When we consider these films by Tourneur, do they not seem to belong to a historical configuration whose passing has deprived the films of their ability to communicate to us? Have not these works, as images, become mute? As stories, they are still, certainly, understandable, but behind the stories lies something that the stories themselves do not communicate and that enters the films only through the way the actors have been directed and composed.

For different reasons, I can imagine that Lucien Castaing-Taylor and Véréna Paravel’s Leviathan could not work outside a movie theatre: the effect of the film requires sequestration within a space where the audience can be operated on by the images and sounds (above all, the sounds); the willed powerlessness that is always part of the ethics of theatrical spectatorship is as fundamental to creating the experience of the movie as it is for Lamberto Bava’s Demons (in which the viewers of the film within a film are attacked by monsters loose within the movie theatre). Another maritime film, Raoul Ruiz’s Les trois couronnes du matelot, could also be mentioned for the perfection of its cinematic metaphor (greater than that of Tsai’s Goodbye Dragon Inn) and for the construction of its imaginary cinema as a floatinghouse of stories. When one leaves the cinema after watching Ruiz’s film, it is as if one were setting foot on land again after a long sea voyage. It is also by invoking the completed experience of the voyage that two great films by Joseph L. Mankiewicz, House of Strangers and A Letter to Three Wives, derive a power that is largely lost when the films are seen on small screens: one must be inside the cinema, itself a “house of strangers,” and one must apprehend these beautiful mechanical patterns of human relationships being relayed through words and images that convey the most precise attitudes toward those relationships, in order to feel any emotion at all.

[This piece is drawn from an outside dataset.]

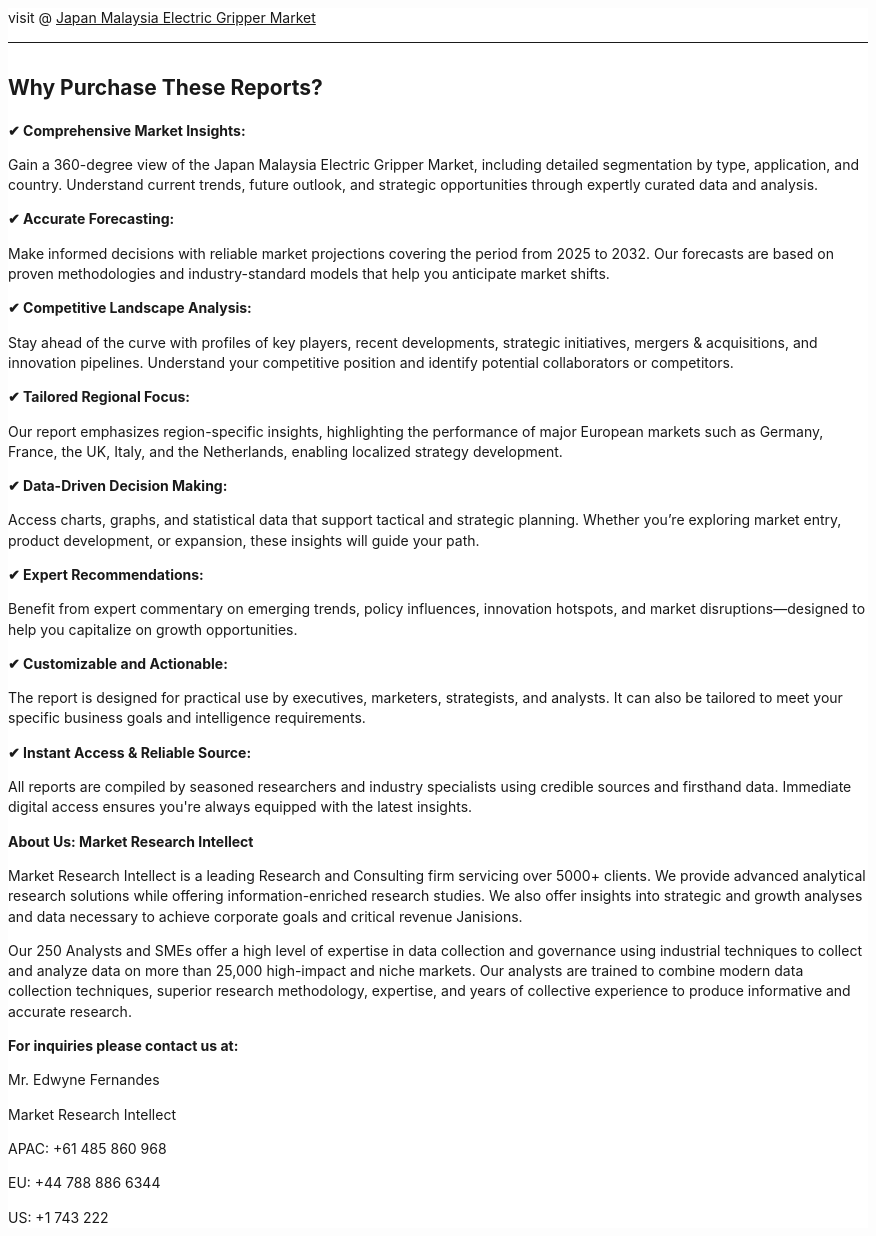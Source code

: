 visit&nbsp;@</strong>&nbsp;</span><span class="font-[700]"><a href="https://www.marketresearchintellect.com/product/global-malaysia-electric-gripper-market-size-and-forecast/?utm_source=Linkedin&utm_medium=838" target="_blank" data-tracking-control-name="article-ssr-frontend-pulse_little-text-block" data-tracking-will-navigate="" data-test-link="">Japan Malaysia Electric Gripper Market</a></span></p></blockquote><hr /><h2>Why Purchase These Reports?</h2><p><strong>✔ Comprehensive Market Insights:</strong></p><p>Gain a 360-degree view of the Japan Malaysia Electric Gripper Market, including detailed segmentation by type, application, and country. Understand current trends, future outlook, and strategic opportunities through expertly curated data and analysis.</p><p><strong>✔ Accurate Forecasting:</strong></p><p>Make informed decisions with reliable market projections covering the period from 2025 to 2032. Our forecasts are based on proven methodologies and industry-standard models that help you anticipate market shifts.</p><p><strong>✔ Competitive Landscape Analysis:</strong></p><p>Stay ahead of the curve with profiles of key players, recent developments, strategic initiatives, mergers &amp; acquisitions, and innovation pipelines. Understand your competitive position and identify potential collaborators or competitors.</p><p><strong>✔ Tailored Regional Focus:</strong></p><p>Our report emphasizes region-specific insights, highlighting the performance of major European markets such as Germany, France, the UK, Italy, and the Netherlands, enabling localized strategy development.</p><p><strong>✔ Data-Driven Decision Making:</strong></p><p>Access charts, graphs, and statistical data that support tactical and strategic planning. Whether you&rsquo;re exploring market entry, product development, or expansion, these insights will guide your path.</p><p><strong>✔ Expert Recommendations:</strong></p><p>Benefit from expert commentary on emerging trends, policy influences, innovation hotspots, and market disruptions&mdash;designed to help you capitalize on growth opportunities.</p><p><strong>✔ Customizable and Actionable:</strong></p><p>The report is designed for practical use by executives, marketers, strategists, and analysts. It can also be tailored to meet your specific business goals and intelligence requirements.</p><p><strong>✔ Instant Access &amp; Reliable Source:</strong></p><p>All reports are compiled by seasoned researchers and industry specialists using credible sources and firsthand data. Immediate digital access ensures you're always equipped with the latest insights.</p><p><strong><span class="font-[700]">About Us: Market Research Intellect</span></strong></p><p><span class="">Market Research Intellect is a leading Research and Consulting firm servicing over 5000+ clients. We provide advanced analytical research solutions while offering information-enriched research studies.&nbsp;</span>We also offer insights into strategic and growth analyses and data necessary to achieve corporate goals and critical revenue Janisions.</p><p><span class="">Our 250 Analysts and SMEs offer a high level of expertise in data collection and governance using industrial techniques to collect and analyze data on more than 25,000 high-impact and niche markets. Our analysts are trained to combine modern data collection techniques, superior research methodology, expertise, and years of collective experience to produce informative and accurate research.</span></p><p><strong>For inquiries please contact us at:</strong></p><p>Mr. Edwyne Fernandes</p><p>Market Research Intellect</p><p>APAC: +61 485 860 968</p><p>EU: +44 788 886 6344</p><p>US: +1 743 222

But the ne plus ultra of filmmakers whose work must be experienced in a movie theatre is certainly Naruse Mikio. Why? Because his films, when casually encountered, seem too close to life itself to be even graspable as images; and it becomes necessary to instill the greatest possible distance between the film and the viewer (through the difference in scale between the viewer and the screen, through the ceremony of entering the cinema and sitting down, etc.) in order to be able to see them in their complexity and abstraction.Of Naruse’s films, the following (all from the postwar period) are not necessarily the greatest, but they are certainly great examples of films that need to be seen in a cinema in order to be seen at all: Ginza gesho, Okaasan, Yama no oto, Bangiku, Iwashigumo, Midareru, Midaregumo.

Maurice Blanchot wrote: “The everyday escapes. In this consists its strangeness – the familiar showing itself (but already dispersing) in the guise of the astonishing… The everyday is what we never see for a first time but can only see again.” Naruse is the great director of the everyday; and perhaps, through an inevitable historical irony, it is now the everyday (of electronic formats and screens) that has to be banished, in order that Naruse’s visual and narrative poetry of the everyday can be recovered, through the increasingly exotic experience of cinema.

* The Korean translation of this essay is included in Magazine F (No.14) published on July 30th in 2014.